Problem statement:
What is the number of lines in the records that contain "later"? Give only that number.

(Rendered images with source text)
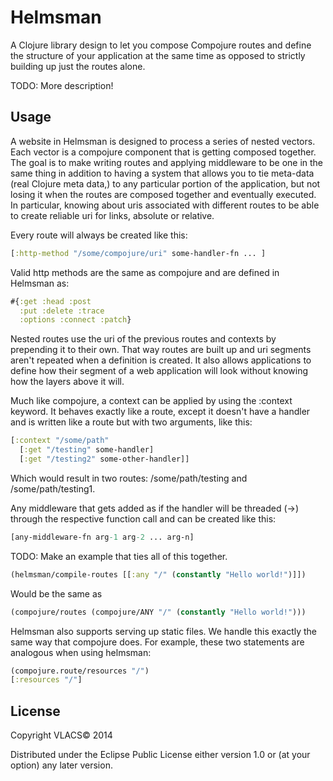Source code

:# Helmsman

A Clojure library design to let you compose Compojure routes and define the
structure of your application at the same time as opposed to strictly building
up just the routes alone.

TODO: More description!

## Usage

A website in Helmsman is designed to process a series of nested vectors. Each vector
is a compojure component that is getting composed together. The goal is to make
writing routes and applying middleware to be one in the same thing in addition to
having a system that allows you to tie meta-data (real Clojure meta data,) to
any particular portion of the application, but not losing it when the routes are
composed together and eventually executed. In particular, knowing about uris
associated with different routes to be able to create reliable uri for links,
absolute or relative.

Every route will always be created like this:
```clojure
[:http-method "/some/compojure/uri" some-handler-fn ... ]
```

Valid http methods are the same as compojure and are defined in Helmsman as:
```clojure
#{:get :head :post
  :put :delete :trace
  :options :connect :patch}
```

Nested routes use the uri of the previous routes and contexts by prepending it
to their own. That way routes are built up and uri segments aren't repeated when
a definition is created. It also allows applications to define how their segment
of a web application will look without knowing how the layers above it will.

Much like compojure, a context can be applied by using the :context keyword. It
behaves exactly like a route, except it doesn't have a handler and is written
like a route but with two arguments, like this:
```clojure
[:context "/some/path"
  [:get "/testing" some-handler]
  [:get "/testing2" some-other-handler]]
```

Which would result in two routes: /some/path/testing and /some/path/testing1.

Any middleware that gets added as if the handler will be threaded (->) through the respective
function call and can be created like this:
```clojure
[any-middleware-fn arg-1 arg-2 ... arg-n]
```

TODO: Make an example that ties all of this together.
```clojure
(helmsman/compile-routes [[:any "/" (constantly "Hello world!")]])
```

Would be the same as
```clojure
(compojure/routes (compojure/ANY "/" (constantly "Hello world!")))
```

Helmsman also supports serving up static files. We handle this exactly the same
way that compojure does. For example, these two statements are analogous when
using helmsman:
```clojure
(compojure.route/resources "/")
[:resources "/"]
```

## License

Copyright VLACS© 2014

Distributed under the Eclipse Public License either version 1.0 or (at
your option) any later version.
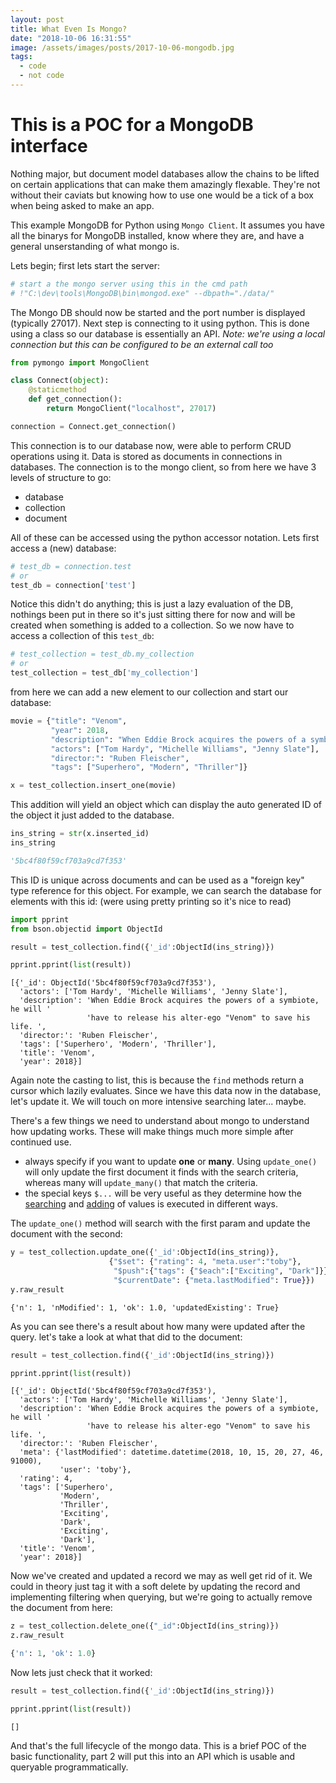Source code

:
 ```yaml
---
layout: post
title: What Even Is Mongo?
date: "2018-10-06 16:31:55"
image: /assets/images/posts/2017-10-06-mongodb.jpg
tags:
  - code
  - not code
---
```


# This is a POC for a MongoDB interface

Nothing major, but document model databases allow the chains to be lifted on certain applications that can make them amazingly flexable. They're not without their caviats but knowing how to use one would be a tick of a box when being asked to make an app.

This example MongoDB for Python using `Mongo Client`. It assumes you have all the binarys for MongoDB installed, know where they are, and have a general unserstanding of what mongo is.

Lets begin; first lets start the server:

```python
# start a the mongo server using this in the cmd path
# !"C:\dev\tools\MongoDB\bin\mongod.exe" --dbpath="./data/"
```

The Mongo DB should now be started and the port number is displayed (typically 27017). Next step is connecting to it using python. This is done using a class so our database is essentially an API. _Note: we're using a local connection but this can be configured to be an external call too_

```python
from pymongo import MongoClient

class Connect(object):
    @staticmethod
    def get_connection():
        return MongoClient("localhost", 27017)

connection = Connect.get_connection()
```

This connection is to our database now, were able to perform CRUD operations using it. Data is stored as documents in connections in databases. The connection is to the mongo client, so from here we have 3 levels of structure to go:

- database
- collection
- document

All of these can be accessed using the python accessor notation. Lets first access a (new) database:

```python
# test_db = connection.test
# or
test_db = connection['test']
```

Notice this didn't do anything; this is just a lazy evaluation of the DB, nothings been put in there so it's just sitting there for now and will be created when something is added to a collection. So we now have to access a collection of this `test_db`:

```python
# test_collection = test_db.my_collection
# or
test_collection = test_db['my_collection']
```

from here we can add a new element to our collection and start our database:

```python
movie = {"title": "Venom",
         "year": 2018,
         "description": "When Eddie Brock acquires the powers of a symbiote, he will have to release his alter-ego \"Venom\" to save his life. ",
         "actors": ["Tom Hardy", "Michelle Williams", "Jenny Slate"],
         "director:": "Ruben Fleischer",
         "tags": ["Superhero", "Modern", "Thriller"]}

x = test_collection.insert_one(movie)
```

This addition will yield an object which can display the auto generated ID of the object it just added to the database.

```python
ins_string = str(x.inserted_id)
ins_string

'5bc4f80f59cf703a9cd7f353'
```

This ID is unique across documents and can be used as a "foreign key" type reference for this object. For example, we can search the database for elements with this id: (were using pretty printing so it's nice to read)

```python
import pprint
from bson.objectid import ObjectId

result = test_collection.find({'_id':ObjectId(ins_string)})

pprint.pprint(list(result))
```

    [{'_id': ObjectId('5bc4f80f59cf703a9cd7f353'),
      'actors': ['Tom Hardy', 'Michelle Williams', 'Jenny Slate'],
      'description': 'When Eddie Brock acquires the powers of a symbiote, he will '
                     'have to release his alter-ego "Venom" to save his life. ',
      'director:': 'Ruben Fleischer',
      'tags': ['Superhero', 'Modern', 'Thriller'],
      'title': 'Venom',
      'year': 2018}]

Again note the casting to list, this is because the `find` methods return a cursor which lazily evaluates. Since we have this data now in the database, let's update it. We will touch on more intensive searching later... maybe.

There's a few things we need to understand about mongo to understand how updating works. These will make things much more simple after continued use.

- always specify if you want to update **one** or **many**. Using `update_one()` will only update the first document it finds with the search criteria, whereas many will `update_many()` that match the criteria.
- the special keys `$...` will be very useful as they determine how the [searching](https://docs.mongodb.com/manual/reference/operator/query/) and [adding](https://docs.mongodb.com/manual/reference/operator/update/) of values is executed in different ways.

The `update_one()` method will search with the first param and update the document with the second:

```python
y = test_collection.update_one({'_id':ObjectId(ins_string)},
                      {"$set": {"rating": 4, "meta.user":"toby"},
                       "$push":{"tags": {"$each":["Exciting", "Dark"]}},
                       "$currentDate": {"meta.lastModified": True}})
y.raw_result
```

    {'n': 1, 'nModified': 1, 'ok': 1.0, 'updatedExisting': True}

As you can see there's a result about how many were updated after the query. let's take a look at what that did to the document:

```python
result = test_collection.find({'_id':ObjectId(ins_string)})

pprint.pprint(list(result))
```

    [{'_id': ObjectId('5bc4f80f59cf703a9cd7f353'),
      'actors': ['Tom Hardy', 'Michelle Williams', 'Jenny Slate'],
      'description': 'When Eddie Brock acquires the powers of a symbiote, he will '
                     'have to release his alter-ego "Venom" to save his life. ',
      'director:': 'Ruben Fleischer',
      'meta': {'lastModified': datetime.datetime(2018, 10, 15, 20, 27, 46, 91000),
               'user': 'toby'},
      'rating': 4,
      'tags': ['Superhero',
               'Modern',
               'Thriller',
               'Exciting',
               'Dark',
               'Exciting',
               'Dark'],
      'title': 'Venom',
      'year': 2018}]

Now we've created and updated a record we may as well get rid of it. We could in theory just tag it with a soft delete by updating the record and implementing filtering when querying, but we're going to actually remove the document from here:

```python
z = test_collection.delete_one({"_id":ObjectId(ins_string)})
z.raw_result
```

```python
{'n': 1, 'ok': 1.0}
```

Now lets just check that it worked:

```python
result = test_collection.find({'_id':ObjectId(ins_string)})

pprint.pprint(list(result))
```

    []

And that's the full lifecycle of the mongo data. This is a brief POC of the basic functionality, part 2 will put this into an API which is usable and queryable programmatically.

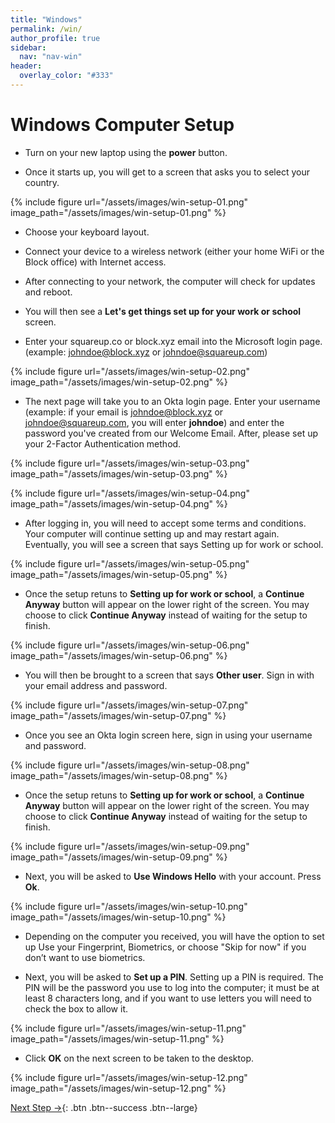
 ```yaml
---
title: "Windows"
permalink: /win/
author_profile: true
sidebar:
  nav: "nav-win"
header:
  overlay_color: "#333"
---
```

# Windows Computer Setup

* Turn on your new laptop using the __power__ button.

* Once it starts up, you will get to a screen that asks you to select your country.

{% include figure url="/assets/images/win-setup-01.png" image_path="/assets/images/win-setup-01.png" %}

* Choose your keyboard layout.

* Connect your device to a wireless network (either your home WiFi or the Block office) with Internet access.

* After connecting to your network, the computer will check for updates and reboot.

* You will then see a __Let's get things set up for your work or school__ screen.

* Enter your squareup.co or block.xyz email into the Microsoft login page.(example: johndoe@block.xyz or johndoe@squareup.com)

{% include figure url="/assets/images/win-setup-02.png" image_path="/assets/images/win-setup-02.png" %}

* The next page will take you to an Okta login page. Enter your username (example: if your email is johndoe@block.xyz or johndoe@squareup.com, you will enter __johndoe__) and enter the password you've created from our Welcome Email. After, please set up your 2-Factor Authentication method.

{% include figure url="/assets/images/win-setup-03.png" image_path="/assets/images/win-setup-03.png" %}

{% include figure url="/assets/images/win-setup-04.png" image_path="/assets/images/win-setup-04.png" %}

* After logging in, you will need to accept some terms and conditions. Your computer will continue setting up and may restart again. Eventually, you will see a screen that says Setting up for work or school.

{% include figure url="/assets/images/win-setup-05.png" image_path="/assets/images/win-setup-05.png" %}

* Once the setup retuns to __Setting up for work or school__, a __Continue Anyway__ button will appear on the lower right of the screen. You may choose to click __Continue Anyway__ instead of waiting for the setup to finish.

{% include figure url="/assets/images/win-setup-06.png" image_path="/assets/images/win-setup-06.png" %}

* You will then be brought to a screen that says __Other user__. Sign in with your email address and password.

{% include figure url="/assets/images/win-setup-07.png" image_path="/assets/images/win-setup-07.png" %}

* Once you see an Okta login screen here, sign in using your username and password.

{% include figure url="/assets/images/win-setup-08.png" image_path="/assets/images/win-setup-08.png" %}

* Once the setup retuns to __Setting up for work or school__, a __Continue Anyway__ button will appear on the lower right of the screen. You may choose to click __Continue Anyway__ instead of waiting for the setup to finish.

{% include figure url="/assets/images/win-setup-09.png" image_path="/assets/images/win-setup-09.png" %}

* Next, you will be asked to __Use Windows Hello__ with your account. Press __Ok__.

{% include figure url="/assets/images/win-setup-10.png" image_path="/assets/images/win-setup-10.png" %}

*	Depending on the computer you received, you will have the option to set up Use your Fingerprint, Biometrics, or choose "Skip for now" if you don’t want to use biometrics.

* Next, you will be asked to __Set up a PIN__. Setting up a PIN is required. The PIN will be the password you use to log into the computer; it must be at least 8 characters long, and if you want to use letters you will need to check the box to allow it.

{% include figure url="/assets/images/win-setup-11.png" image_path="/assets/images/win-setup-11.png" %}

* Click __OK__ on the next screen to be taken to the desktop.

{% include figure url="/assets/images/win-setup-12.png" image_path="/assets/images/win-setup-12.png" %}

[Next Step &rarr;](/win-updates){: .btn .btn--success .btn--large}
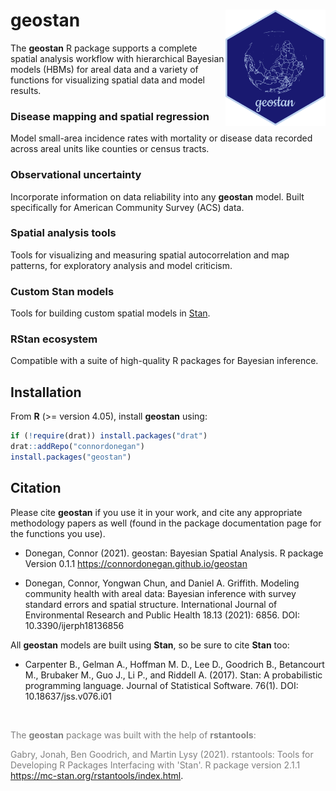 # geostan <img src="man/figures/logo.png" align="right" width="160" />

The **geostan** R package supports a complete spatial analysis
workflow with hierarchical Bayesian models (HBMs) for areal
data and a variety of functions for visualizing spatial data and model results.

### Disease mapping and spatial regression

Model small-area incidence rates with mortality or disease data recorded across areal units like counties or census tracts.

### Observational uncertainty 

Incorporate information on data reliability into any **geostan** model. Built specifically for American Community Survey (ACS) data.

### Spatial analysis tools

Tools for visualizing and measuring spatial autocorrelation and map patterns, for exploratory analysis and model criticism.

### Custom Stan models

Tools for building custom spatial models in [Stan](https://mc-stan.org/).

### RStan ecosystem

Compatible with a suite of high-quality R packages for Bayesian inference.

## Installation

From **R** (>= version 4.05), install **geostan** using:

``` r
if (!require(drat)) install.packages("drat")
drat::addRepo("connordonegan")
install.packages("geostan")
```

## Citation

Please cite **geostan** if you use it in your work, and cite any appropriate methodology papers as well (found in the package documentation page for the functions you use).

 * Donegan, Connor (2021). geostan: Bayesian Spatial Analysis. R package Version 0.1.1 https://connordonegan.github.io/geostan
 
 * Donegan, Connor, Yongwan Chun, and Daniel A. Griffith. Modeling community health with areal data: Bayesian inference with survey standard errors and spatial structure. International Journal of Environmental Research and Public Health 18.13 (2021): 6856. DOI: 10.3390/ijerph18136856

All **geostan** models are built using **Stan**, so be sure to cite **Stan** too:

 * Carpenter B., Gelman A., Hoffman M. D., Lee D., Goodrich B., Betancourt M., Brubaker M., Guo J., Li P., and Riddell A. (2017). Stan: A probabilistic programming language. Journal of Statistical Software. 76(1). DOI: 10.18637/jss.v076.i01

<br />

<span style="color:gray">The **geostan** package was built with the help of **rstantools**:</span>

<span style="color:gray">  Gabry, Jonah, Ben Goodrich, and Martin Lysy (2021). rstantools: Tools for Developing R Packages Interfacing with 'Stan'. R package version 2.1.1 https://mc-stan.org/rstantools/index.html</span>.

Exercise solution:
2